YOUR ASSIGNMENT ▸ Output every entry below exactly, without its pictures.

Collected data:
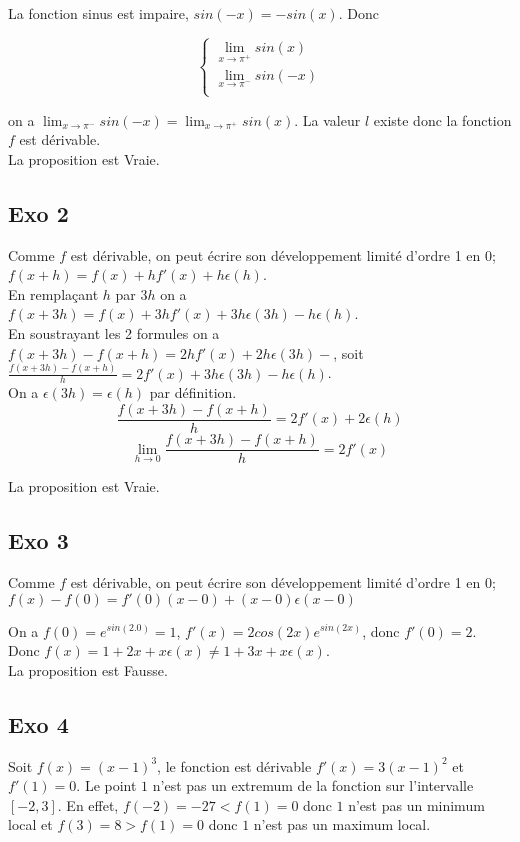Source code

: \documentclass[]{book}
\theoremstyle{definition}
\begin{document}
La fonction sinus est impaire, $sin(-x) = -sin(x)$. Donc

$$ 
\left\{ 
\begin{array}{l}
 \lim_{x \to \pi^{+}} sin(x) \\
 \lim_{x \to \pi^{-}} sin(-x) \\
\end{array}
\right. 
$$

on a $\lim_{x \to \pi^{-}} sin(-x) = \lim_{x \to \pi^{+}} sin(x)$. La valeur $l$ existe donc la fonction $f$ est d\'erivable.\\

La proposition est Vraie.

\subsection*{Exo 2}
Comme $f$ est d\'erivable, on peut \'ecrire son d\'eveloppement limit\'e d'ordre 1 en $0$; $f(x+h) = f(x) + hf'(x) + h\epsilon(h)$.\\

En rempla\c{c}ant $h$ par $3h$ on a $f(x+3h) = f(x) + 3hf'(x) + 3h\epsilon(3h) - h\epsilon(h)$.\\
En soustrayant les 2 formules on a $f(x+3h)-f(x+h) = 2hf'(x) + 2h\epsilon(3h)-$, soit $\frac{f(x+3h)-f(x+h)}{h} = 2f'(x) + 3h\epsilon(3h) - h\epsilon(h)$.\\
On a $\epsilon(3h) = \epsilon(h)$ par d\'efinition.
$$\frac{f(x+3h)-f(x+h)}{h} = 2f'(x) + 2\epsilon(h)$$
$$\lim_{h \to 0} \frac{f(x+3h)-f(x+h)}{h} = 2f'(x)$$

La proposition est Vraie.

\subsection*{Exo 3}
Comme $f$ est d\'erivable, on peut \'ecrire son d\'eveloppement limit\'e d'ordre 1 en $0$; $f(x) - f(0) = f'(0)(x - 0) + (x - 0)\epsilon(x - 0)$

On a $f(0) = e^{sin(2.0)} = 1$, $f'(x) = 2cos(2x)e^{sin(2x)}$, donc $f'(0) = 2$. Donc $f(x) = 1 + 2x + x\epsilon(x) \neq 1 + 3x + x\epsilon(x) $.\\

La proposition est Fausse.


\subsection*{Exo 4}
Soit $f(x) = (x-1)^3$, le fonction est d\'erivable $f'(x)=3(x-1)^2$ et $f'(1) = 0$. Le point $1$ n'est pas un extremum de la fonction sur l'intervalle $[-2,3]$. En effet, $f(-2) = -27 < f(1) = 0$ donc $1$ n'est pas un minimum local et $f(3) = 8 > f(1) = 0$ donc $1$ n'est pas un maximum local.\\
\end{document}
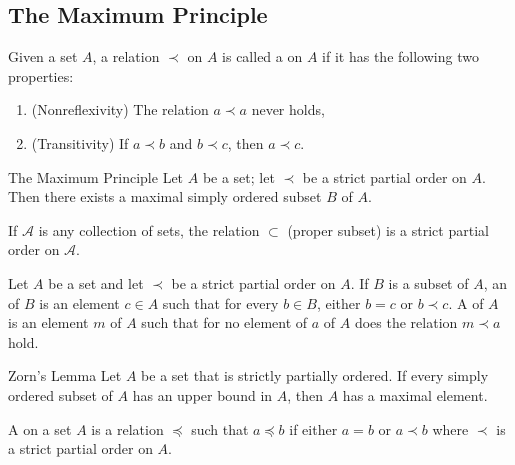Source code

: \documentclass[12pt, a4paper, twoside, openright, titlepage]{book}
\begin{document}
\begin{appendices}
    \section{The Maximum Principle}

    \begin{defn}{}{}
        Given a set $A$, a relation $\prec$ on $A$ is called a  on $A$ if it has the following two properties: \begin{enumerate}
            \item (Nonreflexivity) The relation $a \prec a$ never holds,
            \item (Transitivity) If $a \prec b$ and $b \prec c$, then $a \prec c$.
        \end{enumerate}
    \end{defn}

    \begin{namthm}{The Maximum Principle}{}
        Let $A$ be a set; let $\prec$ be a strict partial order on $A$. Then there exists a maximal simply ordered subset $B$ of $A$.
    \end{namthm}


    \begin{eg}{}{}
        If $\mathscr{A}$ is any collection of sets, the relation $\subset$ (proper subset) is a strict partial order on $\mathscr{A}$. 
    \end{eg}

    \begin{defn}{}{}
        Let $A$ be a set and let $\prec$ be a strict partial order on $A$. If $B$ is a subset of $A$, an  of $B$ is an element $c \in A$ such that for every $b \in B$, either $b = c$ or $b \prec c$. A  of $A$ is an element $m$ of $A$ such that for no element of $a$ of $A$ does the relation $m \prec a$ hold.
    \end{defn}

    \begin{cust*}[separator sign={}]{Zorn's Lemma}{}
        Let $A$ be a set that is strictly partially ordered. If every simply ordered subset of $A$ has an upper bound in $A$, then $A$ has a maximal element.
    \end{cust*}

    \begin{rmk}{}{}
        A  on a set $A$ is a relation $\preceq$ such that $a \preceq b$ if either $a = b$ or $a \prec b$ where $\prec$ is a strict partial order on $A$.
    \end{rmk}






\end{appendices}
\end{document}
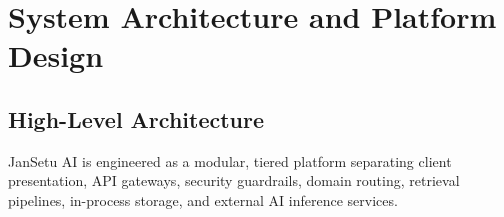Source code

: \documentclass[12pt,a4paper,oneside]{report}
\begin{document}
\chapter{System Architecture and Platform Design}

\section{High-Level Architecture}
JanSetu AI is engineered as a modular, tiered platform separating client presentation, API gateways, security guardrails, domain routing, retrieval pipelines, in-process storage, and external AI inference services.
\end{document}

EXPECTED OUTPUT ▸
Source code

: \documentclass[]{book}
\theoremstyle{definition}
\begin{document}
La fonction sinus est impaire, $sin(-x) = -sin(x)$. Donc

$$ 
\left\{ 
\begin{array}{l}
 \lim_{x \to \pi^{+}} sin(x) \\
 \lim_{x \to \pi^{-}} sin(-x) \\
\end{array}
\right. 
$$

on a $\lim_{x \to \pi^{-}} sin(-x) = \lim_{x \to \pi^{+}} sin(x)$. La valeur $l$ existe donc la fonction $f$ est d\'erivable.\\

La proposition est Vraie.

\subsection*{Exo 2}
Comme $f$ est d\'erivable, on peut \'ecrire son d\'eveloppement limit\'e d'ordre 1 en $0$; $f(x+h) = f(x) + hf'(x) + h\epsilon(h)$.\\

En rempla\c{c}ant $h$ par $3h$ on a $f(x+3h) = f(x) + 3hf'(x) + 3h\epsilon(3h) - h\epsilon(h)$.\\
En soustrayant les 2 formules on a $f(x+3h)-f(x+h) = 2hf'(x) + 2h\epsilon(3h)-$, soit $\frac{f(x+3h)-f(x+h)}{h} = 2f'(x) + 3h\epsilon(3h) - h\epsilon(h)$.\\
On a $\epsilon(3h) = \epsilon(h)$ par d\'efinition.
$$\frac{f(x+3h)-f(x+h)}{h} = 2f'(x) + 2\epsilon(h)$$
$$\lim_{h \to 0} \frac{f(x+3h)-f(x+h)}{h} = 2f'(x)$$

La proposition est Vraie.

\subsection*{Exo 3}
Comme $f$ est d\'erivable, on peut \'ecrire son d\'eveloppement limit\'e d'ordre 1 en $0$; $f(x) - f(0) = f'(0)(x - 0) + (x - 0)\epsilon(x - 0)$

On a $f(0) = e^{sin(2.0)} = 1$, $f'(x) = 2cos(2x)e^{sin(2x)}$, donc $f'(0) = 2$. Donc $f(x) = 1 + 2x + x\epsilon(x) \neq 1 + 3x + x\epsilon(x) $.\\

La proposition est Fausse.


\subsection*{Exo 4}
Soit $f(x) = (x-1)^3$, le fonction est d\'erivable $f'(x)=3(x-1)^2$ et $f'(1) = 0$. Le point $1$ n'est pas un extremum de la fonction sur l'intervalle $[-2,3]$. En effet, $f(-2) = -27 < f(1) = 0$ donc $1$ n'est pas un minimum local et $f(3) = 8 > f(1) = 0$ donc $1$ n'est pas un maximum local.\\
\end{document}
Source code

: \documentclass[12pt, a4paper, twoside, openright, titlepage]{book}
\begin{document}
\begin{appendices}
    \section{The Maximum Principle}

    \begin{defn}{}{}
        Given a set $A$, a relation $\prec$ on $A$ is called a  on $A$ if it has the following two properties: \begin{enumerate}
            \item (Nonreflexivity) The relation $a \prec a$ never holds,
            \item (Transitivity) If $a \prec b$ and $b \prec c$, then $a \prec c$.
        \end{enumerate}
    \end{defn}

    \begin{namthm}{The Maximum Principle}{}
        Let $A$ be a set; let $\prec$ be a strict partial order on $A$. Then there exists a maximal simply ordered subset $B$ of $A$.
    \end{namthm}


    \begin{eg}{}{}
        If $\mathscr{A}$ is any collection of sets, the relation $\subset$ (proper subset) is a strict partial order on $\mathscr{A}$. 
    \end{eg}

    \begin{defn}{}{}
        Let $A$ be a set and let $\prec$ be a strict partial order on $A$. If $B$ is a subset of $A$, an  of $B$ is an element $c \in A$ such that for every $b \in B$, either $b = c$ or $b \prec c$. A  of $A$ is an element $m$ of $A$ such that for no element of $a$ of $A$ does the relation $m \prec a$ hold.
    \end{defn}

    \begin{cust*}[separator sign={}]{Zorn's Lemma}{}
        Let $A$ be a set that is strictly partially ordered. If every simply ordered subset of $A$ has an upper bound in $A$, then $A$ has a maximal element.
    \end{cust*}

    \begin{rmk}{}{}
        A  on a set $A$ is a relation $\preceq$ such that $a \preceq b$ if either $a = b$ or $a \prec b$ where $\prec$ is a strict partial order on $A$.
    \end{rmk}






\end{appendices}
\end{document}
Source code

: \documentclass[12pt,a4paper,oneside]{report}
\begin{document}
\chapter{System Architecture and Platform Design}

\section{High-Level Architecture}
JanSetu AI is engineered as a modular, tiered platform separating client presentation, API gateways, security guardrails, domain routing, retrieval pipelines, in-process storage, and external AI inference services.
\end{document}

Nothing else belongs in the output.